Location: Hal Todd Theatre, SJSU
Cost: Free
For Reservations: call 408-924-1373 or email CAimmigrationinstitute@gmail.com

Eligibility

Institute participants will include 25 school teachers competitively selected from around the country. Eligibility: Full-time or part-time teachers in American K-12 schools, whether public, charter, independent, or religiously affiliated, as well as home-schooling parents, are eligible to apply to NEH Summer Institutes. Americans teaching abroad are also eligible if a majority of the students they teach are American citizens.

Librarians, school administrators and graduate students may also apply.

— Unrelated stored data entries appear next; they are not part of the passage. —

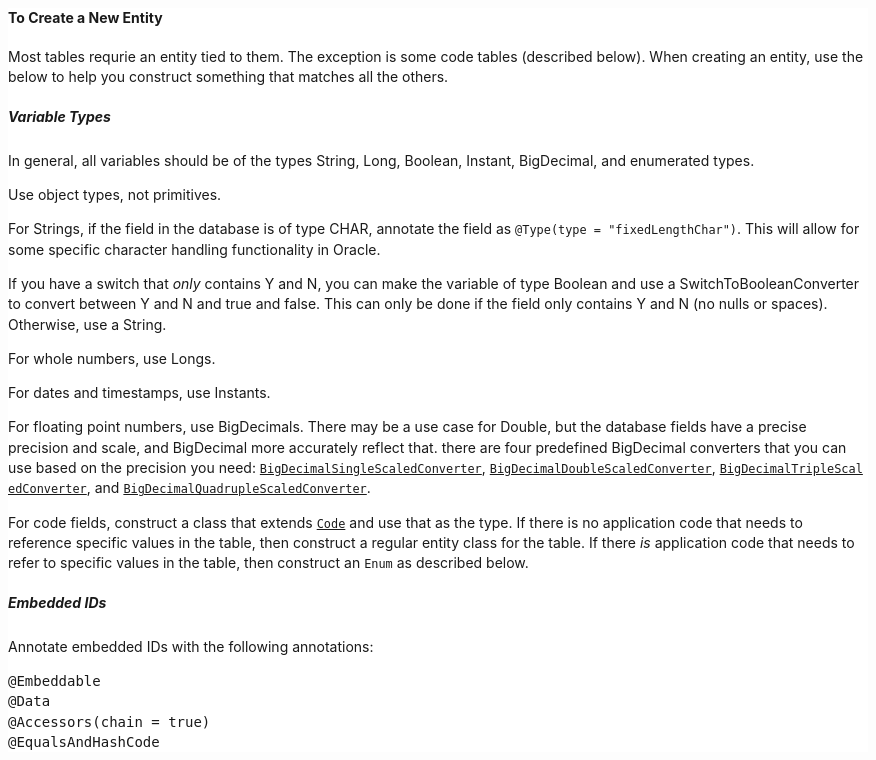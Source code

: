 
#### To Create a New Entity
Most tables requrie an entity tied to them. The exception is some code tables (described below). When creating
an entity, use the below to help you construct something that matches all the others.

##### Variable Types
In general, all variables should be of the types String, Long, Boolean, Instant, BigDecimal, and enumerated types.

Use object types, not primitives.

For Strings, if the field in the database is of type CHAR, annotate the field as `@Type(type = "fixedLengthChar")`.
This will allow for some specific character handling functionality in Oracle.

If you have a switch that *only* contains Y and N, you can make the variable of type Boolean and use a SwitchToBooleanConverter
to convert between Y and N and true and false. This can only be done if the field only contains Y and N (no nulls or spaces). Otherwise,
use a String.

For whole numbers, use Longs.

For dates and timestamps, use Instants.

For floating point numbers, use BigDecimals. There may be a use case for Double, but the database fields have
a precise precision and scale, and BigDecimal more accurately reflect that. there are four predefined BigDecimal converters
that you can use based on the precision you need: [`BigDecimalSingleScaledConverter`](src/main/java/com/heb/pm/dao/oracle/BigDecimalSingleScaledConverter.java), 
[`BigDecimalDoubleScaledConverter`](src/main/java/com/heb/pm/dao/oracle/BigDecimalDoubleScaledConverter.java),
[`BigDecimalTripleScaledConverter`](src/main/java/com/heb/pm/dao/oracle/BigDecimalTripleScaledConverter.java), and 
[`BigDecimalQuadrupleScaledConverter`](src/main/java/com/heb/pm/dao/oracle/BigDecimalQuadrupleScaledConverter.java).

For code fields, construct a class that extends [`Code`](src/main/java/com/heb/pm/dao/core/entity/Code.java) and use that as the type. If there is no application code that needs to reference
specific values in the table, then construct a regular entity class for the table. If there *is* application code that needs to
refer to specific values in the table, then construct an `Enum` as described below.

##### Embedded IDs
Annotate embedded IDs with the following annotations:

<pre>
@Embeddable
@Data
@Accessors(chain = true)
@EqualsAndHashCode
</pre>
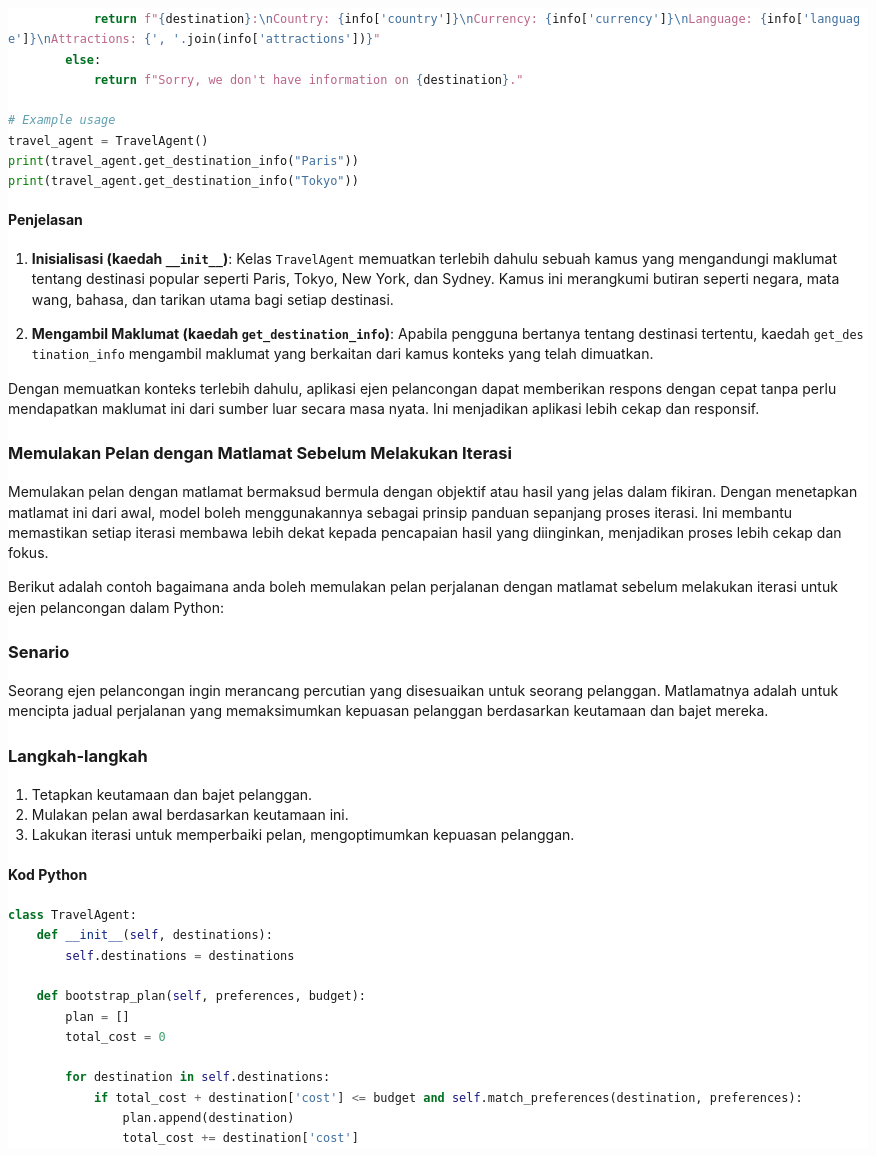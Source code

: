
 ```python
            return f"{destination}:\nCountry: {info['country']}\nCurrency: {info['currency']}\nLanguage: {info['language']}\nAttractions: {', '.join(info['attractions'])}"
        else:
            return f"Sorry, we don't have information on {destination}."

# Example usage
travel_agent = TravelAgent()
print(travel_agent.get_destination_info("Paris"))
print(travel_agent.get_destination_info("Tokyo"))
```

#### Penjelasan

1. **Inisialisasi (kaedah `__init__`)**: Kelas `TravelAgent` memuatkan terlebih dahulu sebuah kamus yang mengandungi maklumat tentang destinasi popular seperti Paris, Tokyo, New York, dan Sydney. Kamus ini merangkumi butiran seperti negara, mata wang, bahasa, dan tarikan utama bagi setiap destinasi.

2. **Mengambil Maklumat (kaedah `get_destination_info`)**: Apabila pengguna bertanya tentang destinasi tertentu, kaedah `get_destination_info` mengambil maklumat yang berkaitan dari kamus konteks yang telah dimuatkan.

Dengan memuatkan konteks terlebih dahulu, aplikasi ejen pelancongan dapat memberikan respons dengan cepat tanpa perlu mendapatkan maklumat ini dari sumber luar secara masa nyata. Ini menjadikan aplikasi lebih cekap dan responsif.

### Memulakan Pelan dengan Matlamat Sebelum Melakukan Iterasi

Memulakan pelan dengan matlamat bermaksud bermula dengan objektif atau hasil yang jelas dalam fikiran. Dengan menetapkan matlamat ini dari awal, model boleh menggunakannya sebagai prinsip panduan sepanjang proses iterasi. Ini membantu memastikan setiap iterasi membawa lebih dekat kepada pencapaian hasil yang diinginkan, menjadikan proses lebih cekap dan fokus.

Berikut adalah contoh bagaimana anda boleh memulakan pelan perjalanan dengan matlamat sebelum melakukan iterasi untuk ejen pelancongan dalam Python:

### Senario

Seorang ejen pelancongan ingin merancang percutian yang disesuaikan untuk seorang pelanggan. Matlamatnya adalah untuk mencipta jadual perjalanan yang memaksimumkan kepuasan pelanggan berdasarkan keutamaan dan bajet mereka.

### Langkah-langkah

1. Tetapkan keutamaan dan bajet pelanggan.
2. Mulakan pelan awal berdasarkan keutamaan ini.
3. Lakukan iterasi untuk memperbaiki pelan, mengoptimumkan kepuasan pelanggan.

#### Kod Python

```python
class TravelAgent:
    def __init__(self, destinations):
        self.destinations = destinations

    def bootstrap_plan(self, preferences, budget):
        plan = []
        total_cost = 0

        for destination in self.destinations:
            if total_cost + destination['cost'] <= budget and self.match_preferences(destination, preferences):
                plan.append(destination)
                total_cost += destination['cost']

```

The deadline is March 4, 2014.

For questions or to request additional information please contact Project Coordinator Maria Judnick (CAimmigrationinstitute@gmail.com) or Matthew Spangler (matthew.spangler@sjsu.edu, 650-714-3622) or visit the institute website.

Faculty

Maxine Hong Kingston (author of “The Woman Warrior,” “China Men” and other novels; Professor Emeritus, UC Berkeley)

Ping Chong (internationally acclaimed theater director, playwright, video and installation artist; author of “East West Quartet” and creator of “Undesirable Elements” performance series)

Luis Valdez (author of “Zoot Suit,” “La Bamba”; founder of El Teatro Campesino)

Kinan Valdez (actor, director, and producing artistic director of El Teatro Campesino)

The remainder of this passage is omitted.